Forum Discussion

RonCaplinger's avatar
12 years ago

MSDP status 2074, but volume is not down

Does anyone here have any experience yet using Cisco UCS blades as NBU media servers?

We are migrating our existing Oracle x86 and Solaris Sparc media server hardware connecting to Data Domains over NFS, to Cisco UCS blades running Red Hat Linux and fiber channel attached storage using NBU's Media Server Deduplication Pools.  We are running NBU 7.5.0.5 on all servers, and most clients are running 7.5.0.4.

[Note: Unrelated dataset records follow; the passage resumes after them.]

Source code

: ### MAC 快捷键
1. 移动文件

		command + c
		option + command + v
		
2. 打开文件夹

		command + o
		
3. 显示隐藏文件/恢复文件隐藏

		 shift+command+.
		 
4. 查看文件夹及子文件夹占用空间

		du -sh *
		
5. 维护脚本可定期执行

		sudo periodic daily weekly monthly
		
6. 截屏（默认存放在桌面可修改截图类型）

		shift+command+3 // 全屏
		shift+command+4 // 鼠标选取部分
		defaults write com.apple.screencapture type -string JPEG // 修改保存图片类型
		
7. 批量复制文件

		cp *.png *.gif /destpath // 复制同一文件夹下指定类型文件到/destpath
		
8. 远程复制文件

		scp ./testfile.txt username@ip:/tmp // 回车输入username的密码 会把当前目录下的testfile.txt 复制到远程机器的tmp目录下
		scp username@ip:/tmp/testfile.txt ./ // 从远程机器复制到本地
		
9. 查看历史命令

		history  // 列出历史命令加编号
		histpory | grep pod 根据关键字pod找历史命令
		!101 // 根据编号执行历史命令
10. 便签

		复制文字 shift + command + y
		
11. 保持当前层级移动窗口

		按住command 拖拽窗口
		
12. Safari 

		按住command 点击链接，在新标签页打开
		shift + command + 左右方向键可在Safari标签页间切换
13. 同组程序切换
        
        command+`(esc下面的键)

We have been experiencing sporadic status 2074's during heavy backup loads on one MSDP.  But the MSDP is not actually down, and the jobs auto-retry 1-2 hours later and are successful.  I am not upping the MSDP, and I can't find any indication that anything else is cycling the services or rebooting the server. 

I do not find a storaged.log or spoold.log on the server, and I just uncommented the /usr/openv/lib/ost-plugins/pd.conf line to enable PureDisk logging and cycled NBU on that server a little while ago, so I don't have any logs from that yet.

If you have worked with this combination of hardware/OS/NBU, do you have any advice on UCS tuning or settings?  We're also having other issues with TCP tuning (socket reads/writes failing).

2 Replies

Replies have been turned off for this discussion
  • Hello 

    The DPS (disk polling service) will try to get a status from the disk pool every 60 seconds and if it takes longer than 60 seconds to get a reponse then it will mark the disk as down. As soon as a few jobs die and the load on hte server reduces then DPS is able to connect and return a respose timely enough and backups work correctly again. Usually this is only about 2 or 3 minutes that the disks are showing as down,

    This is quite common when allot of backups are running at once and so there is a delay due to the network interface on the server being under load. Also the media server may be taking longer to respond due to the disks subsystem being under load. 

    Check out this technote and check out the solution at the bottom ffor modifying the DPS timeouts.

    http://www.symantec.com/docs/TECH156743

    This will give DPS polling a longer time to respond before marking the disk pool as down. Also we have upped the defaults on the more recent releases of netbackup by default for jsut this reason.

    If you have any further questions please ask

    Thanks